The first round of the welfare battle is expected in January when Wilson unveils his budget. If history is instructive, the governor can be expected to propose another series of cuts on top of the state reductions allowed under the new welfare law, which, for example, as of Jan. 1 will provide only $565 a month for a single mother and two children who live in an urban area. While many Democrats can be expected to be unreceptive to additional cuts, a Legislature controlled by Democratic moderates may be inclined to compromise with the Republican governor. It’s a different and higher-stakes game now: State government is facing an unprecedented and enormous task.

Welfare law has always properly prohibited benefits for illegal immigrants. Under reform, states are now allowed to determine whether poor legal immigrants should be able to receive benefits. Most of the legal residents who need welfare assistance have played by the rules before falling on hard times due to unemployment, divorce, illness or some other crisis. These families should not be dropped from the aid rolls.

Advertisement

The new federal welfare law encourages states to place poor children who cannot live with their parents with their grandparents instead, rather than put them in foster care. In California, more than 750,000 grandparents are legal guardians of grandchildren whose parents are dead, addicted to drugs or otherwise unable to care for their sons and daughters. Poor grandparents should be rewarded for taking on a responsibility that would otherwise fall to the state and county and swell the already huge foster care population. Washington’s new law requires grandparents of all ages to meet the new work requirements for benefits and the limit of five years on welfare in a lifetime. That mandate will impose a severe hardship on grandparents who are older but not old enough to qualify for Social Security benefits. Sacramento should mandate an individual review of these cases and provide reasonable exemptions. Washington allows exemptions for up to 20% of a state’s welfare population. The competition for exemptions will be tough. Poor parents raising disabled children should be ruled qualified. So should some functionally illiterate recipients.
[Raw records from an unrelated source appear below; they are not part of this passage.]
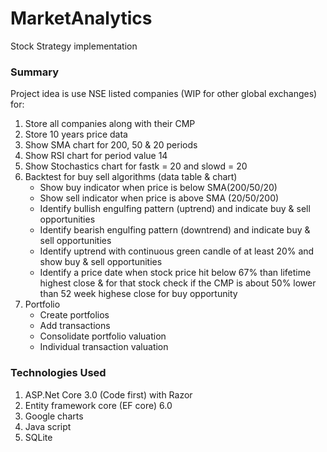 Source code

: # MarketAnalytics
Stock Strategy implementation
<h3>Summary</h3>
  Project idea is use NSE listed companies (WIP for other global exchanges) for:
  <ol>
  <li>Store all companies along with their CMP</li>
  <li>Store 10 years price data</li>
  <li>Show SMA chart for 200, 50 & 20 periods</li>
  <li>Show RSI chart for period value 14</li>
  <li>Show Stochastics chart for fastk = 20 and slowd = 20</li>
  <li>Backtest for buy sell algorithms (data table & chart)
    <ul>
      <li>Show buy indicator when price is below SMA(200/50/20)</li>
      <li>Show sell indicator when price is above SMA (20/50/200)</li>
      <li>Identify bullish engulfing pattern (uptrend) and indicate buy & sell opportunities</li>
      <li>Identify bearish engulfing pattern (downtrend) and indicate buy & sell opportunities</li>
      <li>Identify uptrend with continuous green candle of at least 20% and show buy & sell opportunities</li>
      <li>Identify a price date when stock price hit below 67% than lifetime highest close & for that stock check if the CMP is about 50% lower than 52 week highese close for buy opportunity</li>
    </ul>
  </li>
  <li>Portfolio
    <ul>
      <li>Create portfolios</li>
      <li>Add transactions</li>
      <li>Consolidate portfolio valuation</li>
      <li>Individual transaction valuation</li>
    </ul>
  </li>
  </ol>
  <h3>Technologies Used</h3>
  <ol>
  <li>ASP.Net Core 3.0 (Code first) with Razor</li>
  <li>Entity framework core (EF core) 6.0</li>
  <li>Google charts</li>
  <li>Java script</li>
  <li>SQLite</li>
</ol>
California’s successful workfare program, GAIN, can be counted on to help many make the transition from welfare check to paycheck. The program works, and it ultimately saves the state money. But the training is expensive and the state cannot afford to place every recipient in GAIN. It also takes time, especially for uneducated recipients with no work history.

Most of the best-educated welfare recipients probably will find jobs, but their children may not be better off than before. A majority of California’s poor families include parents who work full-time or part-time, according to a Children’s Now report released last week. At least 1.5 million children of working parents do not have adequate nutrition, health insurance or decent and affordable housing. Their ranks may swell when welfare recipients increase the competition for entry-level jobs.

Moving nearly 1 million California recipients off welfare in the next five years will challenge both the public and private sectors. Washington should reward firms willing to take the risk of hiring recent welfare recipients. That typically means some form of government incentive. Problem is, one recent study showed that employers are less likely to hire job seekers who come with tax credits or other government incentives: Employers shy away from hiring people who they assume don’t have good work habits--or any work habits at all.

Thus Washington and Sacramento must put their best minds to work on how to turn former welfare recipients into attractive job seekers. That takes the issue back to training, inescapably expensive. That’s what thoughtful experts mean when they say true welfare reform is costlier than none. But if reform is done right, all Americans will benefit--and taxpayers won’t still be footing a big welfare bill 30 years from now.